A plum or peach would be thrown in for good measure.

I would sit in the car on the way, just thinking abouth the moment I could open the tin foil and take my first bite. My new brother could care less, and would disappear the minute we got there.
Dad would make a least two sandwiches per person, and I savored both of mine.
I loved these days at the beach with my Dad. If I was lucky, there might even be a trip to Nathan's on the way home. Nathan's had it all! Pizza, Cotton Candy, and of course Hot Dogs.
I loved to watch my Dad pop a whole hot dog in his mouth, gone in two bites.

I didn't always connect with my Dad. Our love for food, was our connection.
Things got tough between us at the end, and I didn't always care to talk to him.
But, every time we did speak, his first question would be "What did you have for lunch?".
I would describe each bite of the best meal I had that week, and he would do the same.
Somehow, things could be simple between us, just like those days at Coney Island.

Til next time,





Friday, February 8, 2013

Another "restaurant week" is coming to a close here in Chicago.
What is "restaurant week" you ask? For 10 days more than 250 restaurants in our amazing city offer price fixe lunch and dinner at discount prices.
If I could, I would eat lunch and dinner for all 10 days, but my wallet and waistline will not allow.
So, I settled for 2 lunches and 2 dinners. Today, I had my last meal of the 4.
To be honest, it was the only 1 of the 4 that I truly enjoyed.

Which lead to me to some thoughts..

Most restaurants, do not put their best foot forward. They offer the least expensive and probably least ordered dishes. Most of the meals I had, there were 1 or 2 standouts at best. The rest was mediocre.
And let's be honest, after the diet cokes, coffees and "special desserts", it's not such a deal.

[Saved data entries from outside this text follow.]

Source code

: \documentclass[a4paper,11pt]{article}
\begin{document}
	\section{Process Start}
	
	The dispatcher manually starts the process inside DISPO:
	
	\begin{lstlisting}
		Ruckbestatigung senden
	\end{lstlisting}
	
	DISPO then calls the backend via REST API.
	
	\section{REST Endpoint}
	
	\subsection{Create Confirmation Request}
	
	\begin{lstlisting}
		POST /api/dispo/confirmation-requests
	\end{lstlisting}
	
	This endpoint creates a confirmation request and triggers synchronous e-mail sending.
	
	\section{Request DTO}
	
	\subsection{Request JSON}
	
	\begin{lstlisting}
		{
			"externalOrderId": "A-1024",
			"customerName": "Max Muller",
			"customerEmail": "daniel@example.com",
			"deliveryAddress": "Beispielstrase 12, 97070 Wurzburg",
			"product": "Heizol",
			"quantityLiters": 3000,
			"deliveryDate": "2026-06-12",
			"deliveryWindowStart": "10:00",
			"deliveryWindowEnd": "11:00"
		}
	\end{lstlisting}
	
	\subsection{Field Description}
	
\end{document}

Why are we so obsessed with going to these restaurants and participating in this ritual?
Why? Because we love to eat! It's just an excuse to show off our fancy palettes and say we have been to..fill in the blanks. Deep down, we just love to eat, and it's a great excuse.

Last night my fellow foodie and I experienced some new things. Potato ice cream, Pig tails and grilled cheese for dessert. Did we like it? Not so much. We both wanted to know where the salt was..

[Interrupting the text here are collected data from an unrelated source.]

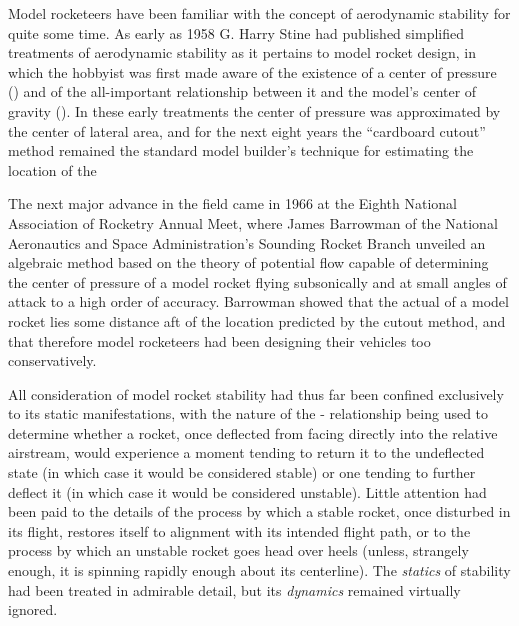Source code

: \label{ch2:sec:intro}

Model rocketeers have been familiar with the concept of aerodynamic stability
for quite some time. As early as 1958 G. Harry Stine had published simplified
treatments of aerodynamic stability as it pertains to model rocket design, in
which the hobbyist was first made aware of the existence of a center of
pressure (\CP) and of the all-important relationship between it and the model's
center of gravity (\CG). In these early treatments the center of pressure was
approximated by the center of lateral area, and for the next eight years the
``cardboard cutout'' method remained the standard model builder's technique for
estimating the location of the \CP

The next major advance in the field came in 1966 at the Eighth National
Association of Rocketry Annual Meet, where James Barrowman of the National
Aeronautics and Space Administration's Sounding Rocket Branch unveiled an
algebraic method based on the theory of potential flow capable of determining
the center of pressure of a model rocket flying subsonically and at small
angles of attack to a high order of accuracy. Barrowman showed that the actual
\CP{} of a model rocket lies some distance aft of the location predicted by the
cutout method, and that therefore model rocketeers had been designing their
vehicles too conservatively.

All consideration of model rocket stability had thus far been confined
exclusively to its static manifestations, with the nature of the \CP-\CG{}
relationship being used to determine whether a rocket, once deflected from
facing directly into the relative airstream, would experience a moment tending
to return it to the undeflected state (in which case it would be considered
stable) or one tending to further deflect it (in which case it would be
considered unstable). Little attention had been paid to the details of the
process by which a stable rocket, once disturbed in its flight, restores itself
to alignment with its intended flight path, or to the process by which an
unstable rocket goes head over heels (unless, strangely enough, it is spinning
rapidly enough about its centerline). The \emph{statics} of stability had been
treated in admirable detail, but its \emph{dynamics} remained virtually
ignored.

Today at lunch, we had a great waiter. We discussed restaurant week with him.
He kinda hinted that "restaurant week" started in New York, and maybe that's where it belonged.
Now, you know that I agree with that, don't be mad.

But I will stick up for Chi-town. When I moved here, it was Gibsons, Spaggio and Trotter's.
How far we have come. This is a world class food city. The highest rated restaurant int he U.S. is here in Chicago. So props Chicago, you do not disappoint. but at the end of the day, do we need "Restaurant Week"?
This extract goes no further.